In the bayous of Louisiana, fear is running high for the thousands of guest workers that staff the state’s $2bn a year seafood industry.

Seafood work is so dangerous that workers often lose fingers and suffer debilitating carpal tunnel injuries on the industry’s high-speed assembly lines. Many Latinas working in the industry endure sexual harassment at the hand of white southerners.

“They stay quiet about [the harassment] because they know that the owner won’t bring them back if they speak up,” says Julia, who wished to use only her first name.

Worse, many recently-arrived guest workers find themselves in rural isolated parts of Louisiana where fear of law enforcement is compounded by the belief that police brutality against undocumented workers is commonplace. In many rural municipalities, the owners of large seafood processing companies often know the police on a personal level and workers live with the fear of owners calling the police to have them deported if they cause trouble.

In 2012, when the National Guestworker Alliance tried to organize seafood workers, the owner of crawfish supplier CJ’s Seafood even threatened workers with violence if they spoke up about poor conditions including sometimes locking workers in the plant and forcing them to work 24 hours straight to meet demand.

Now seafood workers in Louisiana are beginning to lose that fear as they organize under the banner of the Seafood Workers Alliance. “The company has all the power, but with organizing, we are going to attack their power,” said Jesus Andres, president of the Seafood Workers Alliance.

At a recent meeting of workers, Andres quickly slathered a thick coat of mayonnaise on a tortilla with fried shrimp and habanero sauce as he rushed to take his seat at the head of a table where three dozen seafood worker gathered in the community room of the Lafayette public library.

All of a sudden, 34-year-old Danilo Balladares, an organizer with the Seafood Workers Alliance, stood in front of the room and began to clap. Soon, the rest of the room, black, white and brown alike, joined in the clapping. Gradually the clap got louder and more upbeat as cries of “rrrrrr” broke out. Balladares stopped the clapping and called the meeting to attention.

“All the people here could be fired,” said Balladares, pointing to Andres and the leaders of Seafood Workers Alliance seated at the front of the room. “They could be fired and sent back to their country if their employer knew they were here.”

Formed in 2017 as an offshoot of organizing being done by the National Guestworker Alliance and the New Orleans Workers’ Center for Racial Justice the Seafood Workers Alliance has hundreds of members in 15 different plants throughout Louisiana.

The organization has focused heavily on suing employers and building alliances with local communities so that workers can help push back when they face abuses in the workplace. They’ve built deep ties in particular with the African American community. Often, low wage employers have attempted to pit low wage African American workers against Latino workers, who many saw as coming to Louisiana to take their jobs.

Through combined struggle, the workers have learned that, while their struggles are different, their problems both with local employers and enforcement are similar.
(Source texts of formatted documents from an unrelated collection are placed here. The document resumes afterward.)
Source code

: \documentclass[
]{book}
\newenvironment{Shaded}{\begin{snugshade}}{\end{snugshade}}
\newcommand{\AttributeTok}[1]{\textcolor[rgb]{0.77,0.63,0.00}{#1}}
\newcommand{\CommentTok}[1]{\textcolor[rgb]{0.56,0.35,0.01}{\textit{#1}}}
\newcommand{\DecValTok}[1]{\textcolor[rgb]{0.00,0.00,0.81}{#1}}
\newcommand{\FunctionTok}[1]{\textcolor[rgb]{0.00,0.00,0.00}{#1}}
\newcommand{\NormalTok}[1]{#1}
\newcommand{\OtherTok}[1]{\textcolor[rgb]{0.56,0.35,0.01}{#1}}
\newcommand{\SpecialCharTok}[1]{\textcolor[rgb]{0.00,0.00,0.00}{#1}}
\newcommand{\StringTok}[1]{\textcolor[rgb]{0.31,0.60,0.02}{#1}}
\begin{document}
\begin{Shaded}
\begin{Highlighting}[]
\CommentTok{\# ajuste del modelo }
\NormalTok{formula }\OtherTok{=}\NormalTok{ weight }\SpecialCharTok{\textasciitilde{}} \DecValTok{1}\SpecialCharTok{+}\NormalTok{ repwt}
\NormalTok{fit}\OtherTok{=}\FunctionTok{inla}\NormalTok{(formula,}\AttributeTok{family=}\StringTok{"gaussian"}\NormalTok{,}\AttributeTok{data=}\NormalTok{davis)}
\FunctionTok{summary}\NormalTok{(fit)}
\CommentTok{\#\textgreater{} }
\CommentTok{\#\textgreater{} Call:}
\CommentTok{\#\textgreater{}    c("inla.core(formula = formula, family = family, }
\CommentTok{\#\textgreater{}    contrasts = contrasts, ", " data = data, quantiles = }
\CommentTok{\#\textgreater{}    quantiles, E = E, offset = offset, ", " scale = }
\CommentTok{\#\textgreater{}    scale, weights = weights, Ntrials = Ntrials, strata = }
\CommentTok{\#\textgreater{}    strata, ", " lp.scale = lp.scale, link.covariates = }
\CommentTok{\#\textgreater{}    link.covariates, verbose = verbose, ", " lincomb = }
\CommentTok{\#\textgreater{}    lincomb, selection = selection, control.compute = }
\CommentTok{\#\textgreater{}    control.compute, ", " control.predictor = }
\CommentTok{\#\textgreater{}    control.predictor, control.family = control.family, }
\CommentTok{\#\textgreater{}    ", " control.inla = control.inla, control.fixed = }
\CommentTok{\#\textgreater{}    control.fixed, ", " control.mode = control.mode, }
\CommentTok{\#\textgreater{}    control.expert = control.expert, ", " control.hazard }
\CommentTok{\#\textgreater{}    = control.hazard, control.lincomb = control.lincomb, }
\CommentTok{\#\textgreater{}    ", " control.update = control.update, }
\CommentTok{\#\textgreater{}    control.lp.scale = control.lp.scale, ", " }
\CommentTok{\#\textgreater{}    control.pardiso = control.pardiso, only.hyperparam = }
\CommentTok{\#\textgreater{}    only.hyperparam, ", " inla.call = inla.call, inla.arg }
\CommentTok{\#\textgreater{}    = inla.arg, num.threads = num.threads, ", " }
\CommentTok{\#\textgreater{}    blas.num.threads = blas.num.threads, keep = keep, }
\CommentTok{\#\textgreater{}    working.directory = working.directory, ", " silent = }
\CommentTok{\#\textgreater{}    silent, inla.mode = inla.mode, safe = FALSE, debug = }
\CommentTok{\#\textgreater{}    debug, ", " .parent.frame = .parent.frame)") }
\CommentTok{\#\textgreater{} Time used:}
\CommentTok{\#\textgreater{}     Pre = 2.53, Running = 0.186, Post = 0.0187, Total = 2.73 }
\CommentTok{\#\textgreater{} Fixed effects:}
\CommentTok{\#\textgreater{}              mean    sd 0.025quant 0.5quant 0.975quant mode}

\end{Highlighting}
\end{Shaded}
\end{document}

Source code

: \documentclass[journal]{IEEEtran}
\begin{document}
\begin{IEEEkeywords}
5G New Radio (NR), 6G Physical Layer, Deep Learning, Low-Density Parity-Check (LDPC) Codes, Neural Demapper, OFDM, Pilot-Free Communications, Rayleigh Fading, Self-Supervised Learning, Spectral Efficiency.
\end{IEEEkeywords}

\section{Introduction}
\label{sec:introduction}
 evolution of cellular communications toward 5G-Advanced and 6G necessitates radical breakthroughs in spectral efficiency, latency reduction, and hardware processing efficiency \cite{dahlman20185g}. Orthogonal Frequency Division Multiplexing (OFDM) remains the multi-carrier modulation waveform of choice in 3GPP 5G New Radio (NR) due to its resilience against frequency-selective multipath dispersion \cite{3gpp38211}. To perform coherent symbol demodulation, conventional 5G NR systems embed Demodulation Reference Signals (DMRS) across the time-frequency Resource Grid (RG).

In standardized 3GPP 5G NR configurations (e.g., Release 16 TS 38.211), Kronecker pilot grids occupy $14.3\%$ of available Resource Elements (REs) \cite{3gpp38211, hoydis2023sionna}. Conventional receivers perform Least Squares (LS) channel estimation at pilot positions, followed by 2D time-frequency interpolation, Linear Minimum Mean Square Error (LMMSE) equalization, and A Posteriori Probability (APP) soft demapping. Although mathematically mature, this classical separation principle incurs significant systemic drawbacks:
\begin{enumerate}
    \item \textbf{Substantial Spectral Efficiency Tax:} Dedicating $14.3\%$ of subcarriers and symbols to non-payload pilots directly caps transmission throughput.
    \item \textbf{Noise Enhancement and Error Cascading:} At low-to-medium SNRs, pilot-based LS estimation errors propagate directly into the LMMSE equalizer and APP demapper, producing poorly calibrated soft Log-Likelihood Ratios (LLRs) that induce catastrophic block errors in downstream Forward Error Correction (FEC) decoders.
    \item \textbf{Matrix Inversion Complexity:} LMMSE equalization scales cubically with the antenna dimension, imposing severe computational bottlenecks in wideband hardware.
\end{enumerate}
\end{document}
“Look, we understand now that when they say deportation that’s incarceration for black people,” said Alfred Marshall, a middle-aged African American activist with Stand with Dignity, also a project of the New Orleans Workers Center for Racial Justice.

“When they say undocumented, we know that there are over 50,000-60,000 people in New Orleans who have outstanding warrants on them that can’t even go get a job because of the fear they have,” said Marshall.

“The language they use is different, but the problems are the same and now we understand that better than ever.”

As a result of the growing solidarity and power of the Seafood Workers Alliance, the workers have been able to win the reinstatement of over a dozen workers who feared they would be blacklisted; creating a sense of momentum. In March, the union successfully won the reinstatement of seven workers at D & G Frey Crawfish in Iota, Louisiana.

At the catfish plant in Guidry’s Catfish in Breaux Bridge, Louisiana, many were fearful that Andres would not be allowed to come back for another season after he laid out a campaign to raise wages at the plant from $9 an hour to $12 an hour.

However, in March, Andres and his co-workers organized and forced their employer to agree to bring him back. This win, on the heels of winning other reinstatements, has given workers a new sense of power. Andres says that now he sees more and more of his co-workers overcoming their fears and putting pressure on the boss to improve their workplace.

“Through the Seafood Workers Alliance, we have learned how to assert our rights and take on the boss and its changed so much,” said Andres. (The Guardian).